このチョウゲンボウという猛禽は、広義のFalco tinnunculus (Linnaeus, 1758)という学名で生息分布を調べると,南北アメリカ大陸とオセアニアとシベリアに目撃例が少ないが、世界中で目撃されている鳥である。また、日本亜種と思しきFalco tinnunculus subsp. interstinctus (McClelland, 1840)の生息分布は、私にはちょっと分からない。理由は、世界中に結構見た目やサイズが所々違う亜種が結構存在しており,目撃報告は、それらを正確に区別して報告しているとは思えない節もあるので、亜種毎の目撃情報を鵜呑みに信じてしまうことは避けるのが賢明と判断するからである。

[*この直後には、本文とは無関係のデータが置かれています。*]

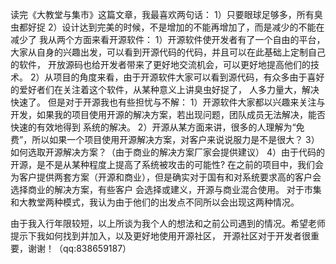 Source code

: 
 读完《大教堂与集市》这篇文章，我最喜欢两句话：
     1）只要眼球足够多，所有臭虫都好捉
     2）设计达到完美的时候，不是增加的不能再增加了，而是减少的不能在减少了
   我从两个方面来看开源软件：
     1）开源软件使开发者有了一个自由的平台，大家从自身的兴趣出发，可以看到开源代码的代码，并且可以在此基础上定制自己的软件，
     开放源码也给开发者带来了更好地交流机会，可以更好地提高他们的技术。
     2）从项目的角度来看，由于开源软件大家可以看到源代码，有众多由于喜好的爱好者们在关注着这个软件，从某种意义上讲臭虫好捉了，
     人多力量大，解决快速了。
   但是对于开源我也有些担忧与不解：
     1）开源软件大家都以兴趣来关注与开发，如果我的项目使用开源的解决方案，若出现问题，团队成员无法解决，能否快速的有效地得到
    系统的解决。
     2）开源从某方面来讲，很多的人理解为“免费”，所以如果一个项目使用开源解决方案，对客户来说说服力是不是很大？
     3）如何选取开源解决方案？（由于商业的解决方案厂家会提供建议）
     4）由于代码的开源，是不是从某种程度上提高了系统被攻击的可能性?
   在之前的项目中，我们会为客户提供两套方案（开源和商业），但是确实对于国有和对系统要求高的客户会选择商业的解决方案，有些客户
会选择或建义，开源与商业混合使用。
   对于市集和大教堂两种模式，我认为由于他们的出发点不同所以会出现这两种情况。
   
   
   由于我入行年限较短，以上所谈为我个人的想法和之前公司遇到的情况。希望老师提示下我如何找到并加入，以及更好地使用开源社区，
开源社区对于开发者很重要，谢谢！（qq:838659187）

そして、私が最近見ているチョウゲンボウのタイプは、冬になると目に付く気がするので、何処か北の方の冬は雪景色に埋まるような地域から南下して来ているのかなとも思いたい。ただ、このタイプは、移動せずに留鳥として、その場で繁殖している家系も結構いるとの事である。最近は、鉄橋等の人工物に営巣する個体も多いようである。

また、コチョウゲンボウというような少し小さくて明らかに見た目に差異がある亜種達も、冬の日本には大陸から冬鳥としてやって来て、バードウォッチャー達を楽しませているようである。

最後に,このチョウゲンボウの行動で気がつく事は、地面に降りて来て、少しモゾモゾしながら数秒で飛び去るという行動をしている現場によく出くわす。おそらくの推測だが、餌を捕まえているか、その場で食べていると思われる。そして、この冬の寒い時期に、この場所で沢山捕まえる事が出来るのは、体長5-7センチぐらいのツチイナゴなんじゃないかなぁーと思いたい。そして、今年,私の昼の休憩場所の近くに、このチョウゲンボウが現れた理由も推測すると,珍しく冬場に,草刈りが行われた。その結果、葛の枯れ蔦や他の枯れた下草が除去されたため、地表のツチイナゴが見つけ易い場所になったことが関係しているような予感がする。

最後に,この同じ場所は、ノスリも冬になるとよく見かける場所だが、ノスリとの関係性も気にして眺めてみたいなとも思う。身体のサイズはノスリに分があるが、なんか華奢な感じはせず意外と強そうだと知ったチョウゲンボウという鷹である。